**Your assignment**:
Each entry is to be given again word for word; images are dropped.

Records from a data source:
__________________________________________________
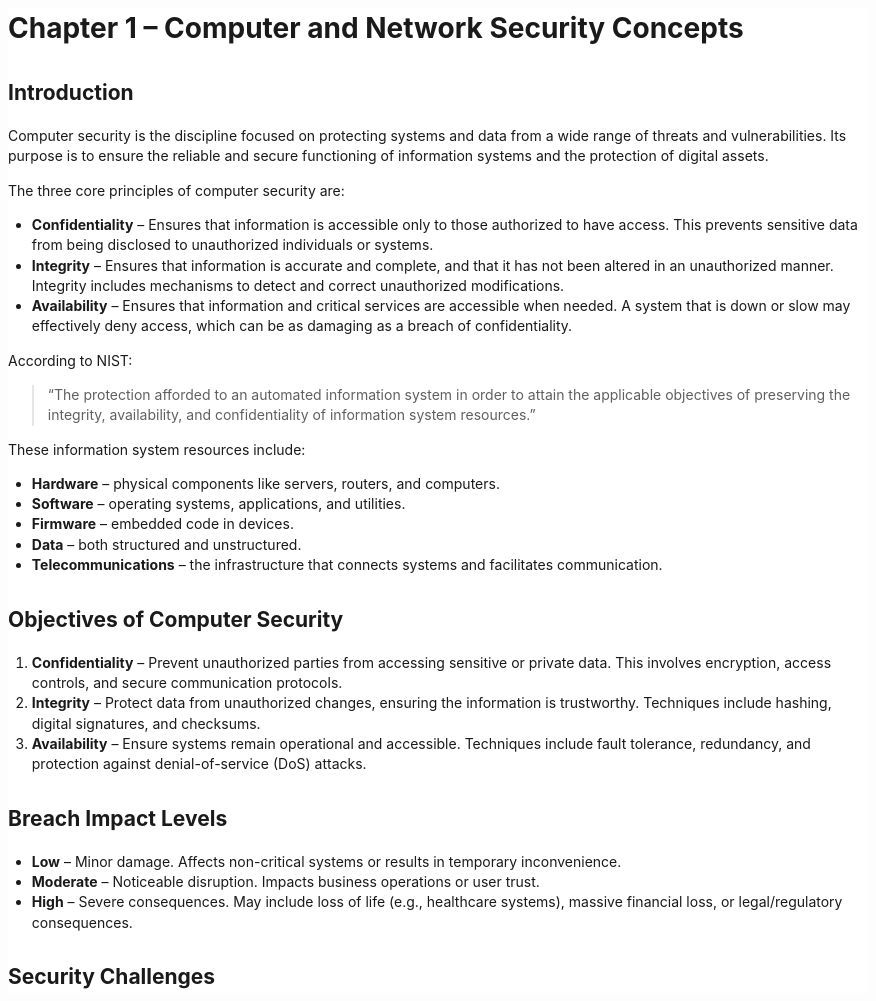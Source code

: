 
# Chapter 1 – Computer and Network Security Concepts

## Introduction

Computer security is the discipline focused on protecting systems and data from a wide range of threats and vulnerabilities. Its purpose is to ensure the reliable and secure functioning of information systems and the protection of digital assets.

The three core principles of computer security are:

- **Confidentiality** – Ensures that information is accessible only to those authorized to have access. This prevents sensitive data from being disclosed to unauthorized individuals or systems.
- **Integrity** – Ensures that information is accurate and complete, and that it has not been altered in an unauthorized manner. Integrity includes mechanisms to detect and correct unauthorized modifications.
- **Availability** – Ensures that information and critical services are accessible when needed. A system that is down or slow may effectively deny access, which can be as damaging as a breach of confidentiality.

According to NIST:

> “The protection afforded to an automated information system in order to attain the applicable objectives of preserving the integrity, availability, and confidentiality of information system resources.”

These information system resources include:
- **Hardware** – physical components like servers, routers, and computers.
- **Software** – operating systems, applications, and utilities.
- **Firmware** – embedded code in devices.
- **Data** – both structured and unstructured.
- **Telecommunications** – the infrastructure that connects systems and facilitates communication.

## Objectives of Computer Security

1. **Confidentiality** – Prevent unauthorized parties from accessing sensitive or private data. This involves encryption, access controls, and secure communication protocols.
2. **Integrity** – Protect data from unauthorized changes, ensuring the information is trustworthy. Techniques include hashing, digital signatures, and checksums.
3. **Availability** – Ensure systems remain operational and accessible. Techniques include fault tolerance, redundancy, and protection against denial-of-service (DoS) attacks.

## Breach Impact Levels

- **Low** – Minor damage. Affects non-critical systems or results in temporary inconvenience.
- **Moderate** – Noticeable disruption. Impacts business operations or user trust.
- **High** – Severe consequences. May include loss of life (e.g., healthcare systems), massive financial loss, or legal/regulatory consequences.

## Security Challenges
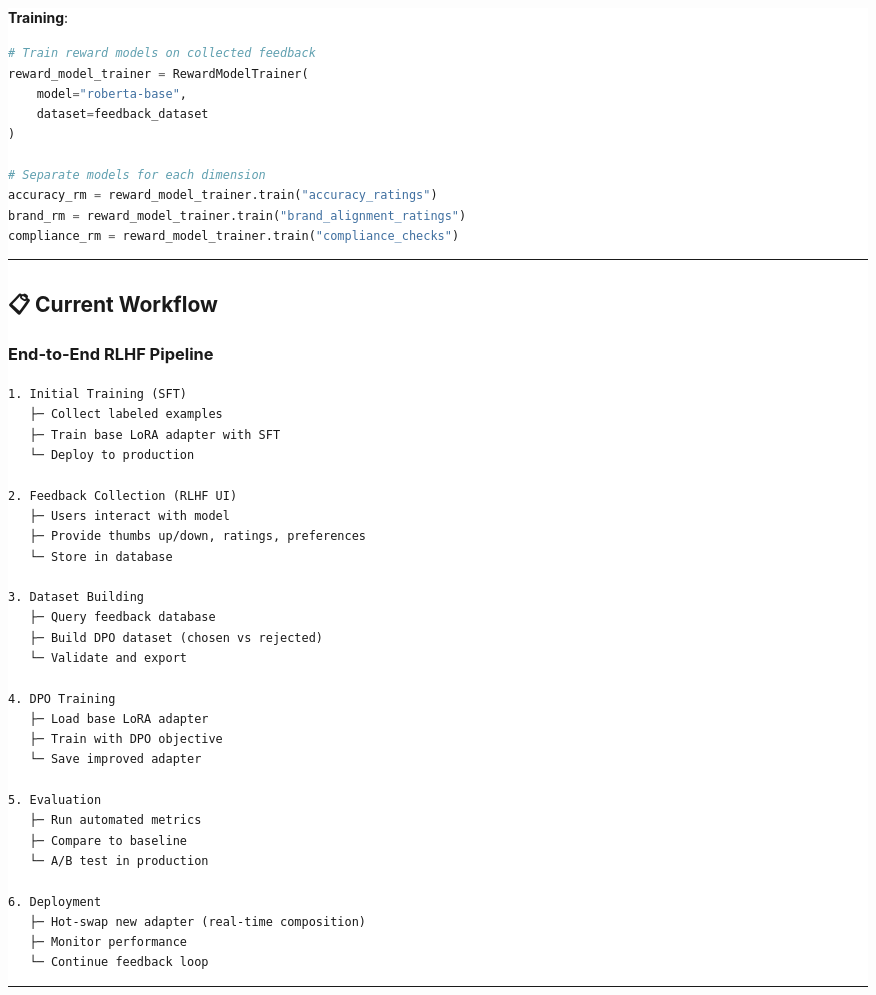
 ```python
```

**Training**:
```python
# Train reward models on collected feedback
reward_model_trainer = RewardModelTrainer(
    model="roberta-base",
    dataset=feedback_dataset
)

# Separate models for each dimension
accuracy_rm = reward_model_trainer.train("accuracy_ratings")
brand_rm = reward_model_trainer.train("brand_alignment_ratings")
compliance_rm = reward_model_trainer.train("compliance_checks")
```

---

## 📋 Current Workflow

### **End-to-End RLHF Pipeline**

```
1. Initial Training (SFT)
   ├─ Collect labeled examples
   ├─ Train base LoRA adapter with SFT
   └─ Deploy to production

2. Feedback Collection (RLHF UI)
   ├─ Users interact with model
   ├─ Provide thumbs up/down, ratings, preferences
   └─ Store in database

3. Dataset Building
   ├─ Query feedback database
   ├─ Build DPO dataset (chosen vs rejected)
   └─ Validate and export

4. DPO Training
   ├─ Load base LoRA adapter
   ├─ Train with DPO objective
   └─ Save improved adapter

5. Evaluation
   ├─ Run automated metrics
   ├─ Compare to baseline
   └─ A/B test in production

6. Deployment
   ├─ Hot-swap new adapter (real-time composition)
   ├─ Monitor performance
   └─ Continue feedback loop
```

---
__________________________________________________
**Response box**:
Source code

: 
# Chapter 1 – Computer and Network Security Concepts

## Introduction

Computer security is the discipline focused on protecting systems and data from a wide range of threats and vulnerabilities. Its purpose is to ensure the reliable and secure functioning of information systems and the protection of digital assets.

The three core principles of computer security are:

- **Confidentiality** – Ensures that information is accessible only to those authorized to have access. This prevents sensitive data from being disclosed to unauthorized individuals or systems.
- **Integrity** – Ensures that information is accurate and complete, and that it has not been altered in an unauthorized manner. Integrity includes mechanisms to detect and correct unauthorized modifications.
- **Availability** – Ensures that information and critical services are accessible when needed. A system that is down or slow may effectively deny access, which can be as damaging as a breach of confidentiality.

According to NIST:

> “The protection afforded to an automated information system in order to attain the applicable objectives of preserving the integrity, availability, and confidentiality of information system resources.”

These information system resources include:
- **Hardware** – physical components like servers, routers, and computers.
- **Software** – operating systems, applications, and utilities.
- **Firmware** – embedded code in devices.
- **Data** – both structured and unstructured.
- **Telecommunications** – the infrastructure that connects systems and facilitates communication.

## Objectives of Computer Security

1. **Confidentiality** – Prevent unauthorized parties from accessing sensitive or private data. This involves encryption, access controls, and secure communication protocols.
2. **Integrity** – Protect data from unauthorized changes, ensuring the information is trustworthy. Techniques include hashing, digital signatures, and checksums.
3. **Availability** – Ensure systems remain operational and accessible. Techniques include fault tolerance, redundancy, and protection against denial-of-service (DoS) attacks.

## Breach Impact Levels

- **Low** – Minor damage. Affects non-critical systems or results in temporary inconvenience.
- **Moderate** – Noticeable disruption. Impacts business operations or user trust.
- **High** – Severe consequences. May include loss of life (e.g., healthcare systems), massive financial loss, or legal/regulatory consequences.

## Security Challenges
 ```python
```

**Training**:
```python
# Train reward models on collected feedback
reward_model_trainer = RewardModelTrainer(
    model="roberta-base",
    dataset=feedback_dataset
)

# Separate models for each dimension
accuracy_rm = reward_model_trainer.train("accuracy_ratings")
brand_rm = reward_model_trainer.train("brand_alignment_ratings")
compliance_rm = reward_model_trainer.train("compliance_checks")
```

---

## 📋 Current Workflow

### **End-to-End RLHF Pipeline**

```
1. Initial Training (SFT)
   ├─ Collect labeled examples
   ├─ Train base LoRA adapter with SFT
   └─ Deploy to production

2. Feedback Collection (RLHF UI)
   ├─ Users interact with model
   ├─ Provide thumbs up/down, ratings, preferences
   └─ Store in database

3. Dataset Building
   ├─ Query feedback database
   ├─ Build DPO dataset (chosen vs rejected)
   └─ Validate and export

4. DPO Training
   ├─ Load base LoRA adapter
   ├─ Train with DPO objective
   └─ Save improved adapter

5. Evaluation
   ├─ Run automated metrics
   ├─ Compare to baseline
   └─ A/B test in production

6. Deployment
   ├─ Hot-swap new adapter (real-time composition)
   ├─ Monitor performance
   └─ Continue feedback loop
```

---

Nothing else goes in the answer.